Malgré ce qu'elle a vécu Nicole devenue Juliette assume sa féminité et assoit son pouvoir. Elle est au sommet de sa carrière, peut tout se permettre. Nicole l'indépendante devient Juliette la Tropézienne, adepte des boîtes de nuit dans lesquelles elle sort avec ses filles. Avec Juliette c'est un autre personnage qu'on découvre, une femme forte, une femme de pouvoir, sublime qui roule en Ferrari et gère son entreprise d'une main de fer. Elle aime sa nouvelle vie, sa liberté conquise.
Juliette a connu la panoplie des pires hommes qui puissent exister : violents, alcooliques, menteurs et même pédophiles/incestueux. Mais malgré ce qu'elle a subit, elle ne renonce pas aux hommes et les adule même. Elle drague, prend des amants plus jeunes mais ne les laisse ni contrôler sa vie ni l'emprisonner une nouvelle fois. Petit à petit Juliette devient égoïste et un poil nymphomane. Elle drague même le petit ami de sa fille, qui d'ailleurs lui pardonne facilement son comportement ! Elle délaisse ses filles pour aduler son fils, Julien. Elle nous deviendrait presque antipathique.

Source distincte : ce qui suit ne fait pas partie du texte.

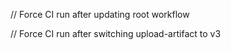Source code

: 
// Force CI run after updating root workflow

// Force CI run after switching upload-artifact to v3
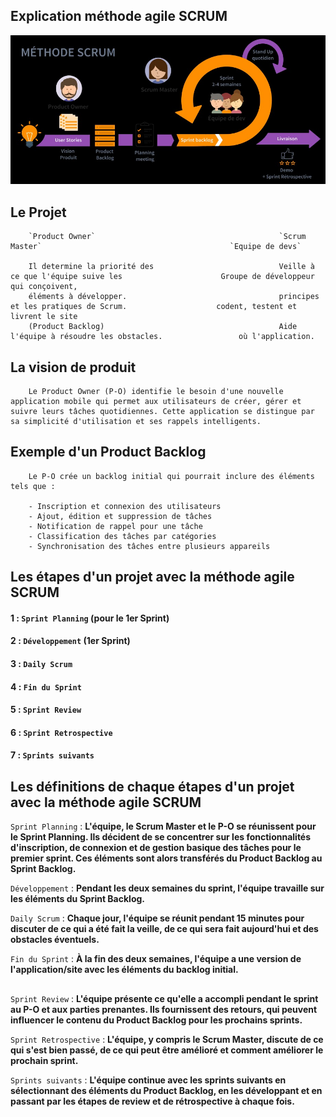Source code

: ## Explication méthode agile SCRUM


![](/imgs/SCRUM.jpg)

##

## Le Projet

        `Product Owner`                                         `Scrum Master`                                          `Equipe de devs`

        Il determine la priorité des                            Veille à ce que l'équipe suive les                      Groupe de développeur qui conçoivent,
        éléments à développer.                                  principes et les pratiques de Scrum.                    codent, testent et livrent le site
        (Product Backlog)                                       Aide l'équipe à résoudre les obstacles.                 où l'application.

##

## La vision de produit

        Le Product Owner (P-O) identifie le besoin d'une nouvelle application mobile qui permet aux utilisateurs de créer, gérer et suivre leurs tâches quotidiennes. Cette application se distingue par sa simplicité d'utilisation et ses rappels intelligents.
        
##

## Exemple d'un Product Backlog

        Le P-O crée un backlog initial qui pourrait inclure des éléments tels que :

        - Inscription et connexion des utilisateurs
        - Ajout, édition et suppression de tâches
        - Notification de rappel pour une tâche
        - Classification des tâches par catégories
        - Synchronisation des tâches entre plusieurs appareils
##

## Les étapes d'un projet avec la méthode agile SCRUM


#### 1 : `Sprint Planning` (pour le 1er Sprint)
#### 2 : `Développement` (1er Sprint)
#### 3 : `Daily Scrum`
#### 4 : `Fin du Sprint`
#### 5 : `Sprint Review`
#### 6 : `Sprint Retrospective`
#### 7 : `Sprints suivants`
##

## Les définitions de chaque étapes d'un projet avec la méthode agile SCRUM

`Sprint Planning` :             **L'équipe, le Scrum Master et le P-O se réunissent pour le Sprint Planning. 
                                Ils décident de se concentrer sur les fonctionnalités d'inscription, de connexion et de gestion basique des tâches pour le      premier sprint. 
                                Ces éléments sont alors transférés du Product Backlog au Sprint Backlog.**


`Développement` :               **Pendant les deux semaines du sprint, l'équipe travaille sur les éléments du Sprint Backlog.**


`Daily Scrum` :                 **Chaque jour, l'équipe se réunit pendant 15 minutes pour discuter de ce qui a été fait la veille, 
                                de ce qui sera fait aujourd'hui et des obstacles éventuels.**


`Fin du Sprint` :               **À la fin des deux semaines, l'équipe a une version de l'application/site avec les éléments du backlog initial.**


##


`Sprint Review` :               **L'équipe présente ce qu'elle a accompli pendant le sprint au P-O et aux parties prenantes. 
                                Ils fournissent des retours, qui peuvent influencer le contenu du Product Backlog pour les prochains sprints.**


`Sprint Retrospective` :        **L'équipe, y compris le Scrum Master, discute de ce qui s'est bien passé,
                                de ce qui peut être amélioré et comment améliorer le prochain sprint.**


`Sprints suivants` :            **L'équipe continue avec les sprints suivants en sélectionnant des éléments du Product Backlog,
                                en les développant et en passant par les étapes de review et de rétrospective à chaque fois.**
##
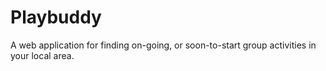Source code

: # Playbuddy

A web application for finding on-going, or soon-to-start group
activities in your local area.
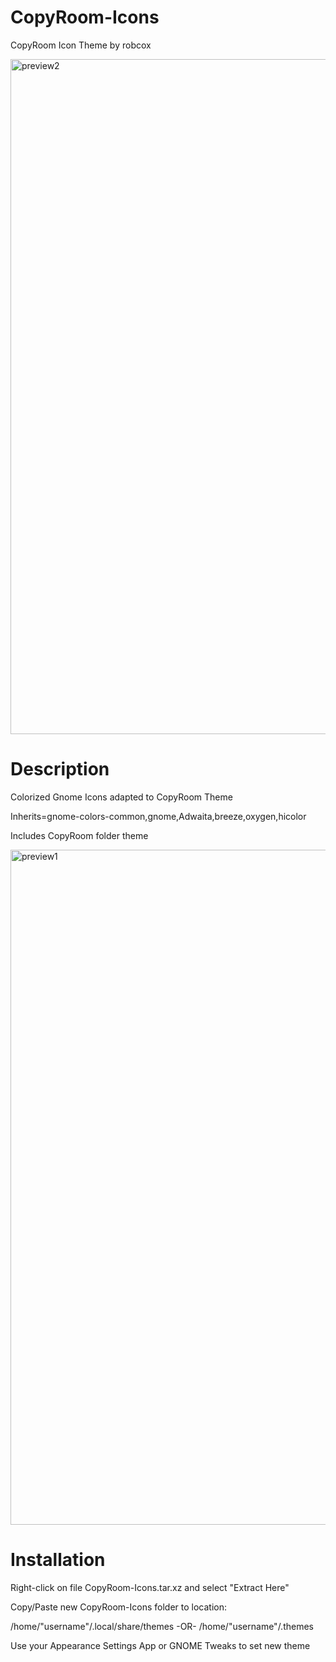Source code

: # CopyRoom-Icons
CopyRoom Icon Theme by robcox

<img width="1920" height="1080" alt="preview2" src="https://github.com/user-attachments/assets/1b71a2d4-39cb-4299-9cbc-ee54ebb3ecbc" />

# Description
Colorized Gnome Icons adapted to CopyRoom Theme

Inherits=gnome-colors-common,gnome,Adwaita,breeze,oxygen,hicolor

Includes CopyRoom folder theme

<img width="1920" height="1080" alt="preview1" src="https://github.com/user-attachments/assets/75ca3561-064f-4ab5-b867-9f7aa845c0dc" />

# Installation
Right-click on file CopyRoom-Icons.tar.xz and select "Extract Here"

Copy/Paste new CopyRoom-Icons folder to location:

/home/"username"/.local/share/themes
-OR-
/home/"username"/.themes

Use your Appearance Settings App or GNOME Tweaks to set new theme
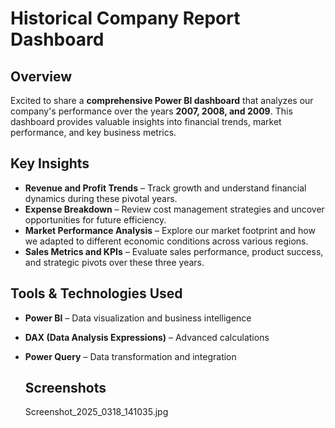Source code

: # Historical Company Report Dashboard  

## Overview  
Excited to share a **comprehensive Power BI dashboard** that analyzes our company's performance over the years **2007, 2008, and 2009**. This dashboard provides valuable insights into financial trends, market performance, and key business metrics.  

## Key Insights  
- **Revenue and Profit Trends** – Track growth and understand financial dynamics during these pivotal years.  
- **Expense Breakdown** – Review cost management strategies and uncover opportunities for future efficiency.  
- **Market Performance Analysis** – Explore our market footprint and how we adapted to different economic conditions across various regions.  
- **Sales Metrics and KPIs** – Evaluate sales performance, product success, and strategic pivots over these three years.  

## Tools & Technologies Used  
- **Power BI** – Data visualization and business intelligence  
- **DAX (Data Analysis Expressions)** – Advanced calculations  
- **Power Query** – Data transformation and integration

  ## Screenshots
  Screenshot_2025_0318_141035.jpg

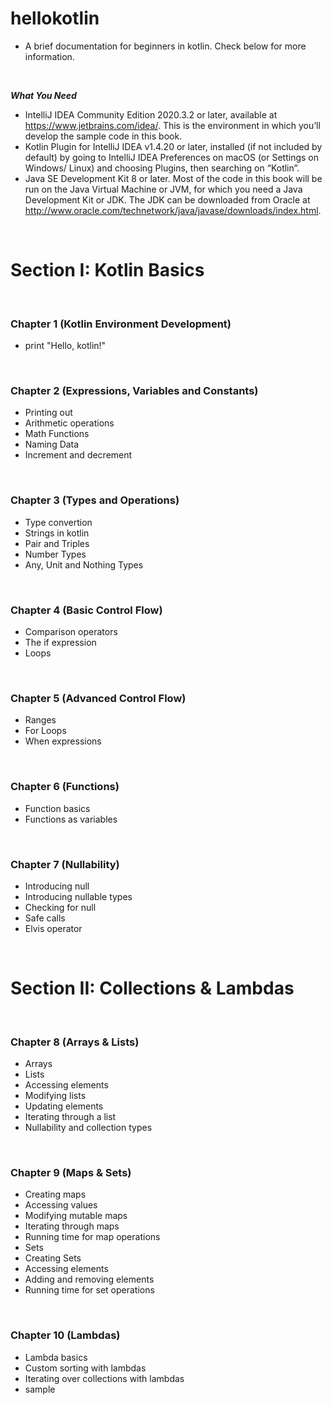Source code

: # hellokotlin

  - A brief documentation for beginners in kotlin. Check below for more information.
<br>

**<i>What You Need</i>**
<br>
- IntelliJ IDEA Community Edition 2020.3.2 or later, available at https://www.jetbrains.com/idea/. This is the environment in which you’ll develop the sample code in this book.
- Kotlin Plugin for IntelliJ IDEA v1.4.20 or later, installed (if not included by default) by going to IntelliJ IDEA Preferences on macOS (or Settings on Windows/ Linux) and choosing Plugins, then searching on “Kotlin”.
- Java SE Development Kit 8 or later. Most of the code in this book will be run on the Java Virtual Machine or JVM, for which you need a Java Development Kit or JDK. The JDK can be downloaded from Oracle at http://www.oracle.com/technetwork/java/javase/downloads/index.html.

<br>
<h1>Section I: Kotlin Basics</h1>

<br>

**<h3>Chapter 1 (Kotlin Environment Development)</h3>**
- print "Hello, kotlin!"
<br>

**<h3>Chapter 2 (Expressions, Variables and Constants)</h3>**
- Printing out
- Arithmetic operations
- Math Functions
- Naming Data
- Increment and decrement
<br>

**<h3>Chapter 3 (Types and Operations)</h3>**
- Type convertion
- Strings in kotlin
- Pair and Triples
- Number Types
- Any, Unit and Nothing Types
<br>

**<h3>Chapter 4 (Basic Control Flow)</h3>**
- Comparison operators
- The if expression
- Loops
<br>

**<h3>Chapter 5 (Advanced Control Flow)</h3>**
- Ranges
- For Loops
- When expressions
<br>

**<h3>Chapter 6 (Functions)</h3>**
- Function basics
- Functions as variables
<br>

**<h3>Chapter 7 (Nullability)</h3>**
- Introducing null
- Introducing nullable types
- Checking for null
- Safe calls
- Elvis operator
<br>
<h1>Section II: Collections & Lambdas</h1>

<br>

**<h3>Chapter 8 (Arrays & Lists)</h3>**
- Arrays
- Lists
- Accessing elements
- Modifying lists
- Updating elements
- Iterating through a list
- Nullability and collection types
<br>

**<h3>Chapter 9 (Maps & Sets)</h3>**
- Creating maps
- Accessing values
- Modifying mutable maps
- Iterating through maps
- Running time for map operations
- Sets
- Creating Sets
- Accessing elements
- Adding and removing elements
- Running time for set operations
<br>

**<h3>Chapter 10 (Lambdas)</h3>**
- Lambda basics
- Custom sorting with lambdas
- Iterating over collections with lambdas
- sample
<br>
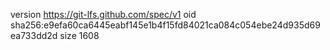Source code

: version https://git-lfs.github.com/spec/v1
oid sha256:e9efa60ca6445eabf145e1b4f15fd84021ca084c054ebe24d935d69ea733dd2d
size 1608

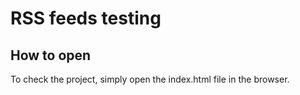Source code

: #  RSS feeds testing

## How to open
To check the project, simply open the index.html file in the browser.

En alternance entre passé et présent on entre dans l'intimité de Nicole et de Lucas. Lucas qui cherche à comprendre les rapports existants entre les femmes de sa famille, les relations que Nicole a entretenu avec les hommes de sa vie: son père, ses maris, ses amants, son fils. Lucas qui cherche à percer le silence qui entoure la disparition et la vie de Georges, son grand-père. Lucas qui rend un très bel hommage à sa grand-mère mais dont j'ai eu du mal à comprendre l'intérêt envers Georges après ce qu'il lui a fait subir.
Juliette est une héroïne, une femme libre et audacieuse un vrai model, une source d'inspiration.
Valentin Spitz dresse un superbe portrait de cette femme et de cette époque. Un beau roman sur l'émancipation des femmes. Et finalement pas besoin de savoir qu'elle disparait, la vie de Nicole est tellement riche et incroyable qu'on se suffit amplement des péripéties qui ont jalonné sa vie.
Merci aux éditions Stocks et surtout à l'écrivain
Valentin Spitz. Merci Valentin de m'avoir accordé un peu de votre temps et d'avoir eu des réponses à mes questions suite à la lecture de ce merveilleux roman. C'est très agréable de pouvoir échanger avec un auteur et l'impression qui nous reste du roman ne peut en être que plus impactante.
A vous, lecteur de cette chronique, je vous conseille de découvrir « Juliette de St Tropez »!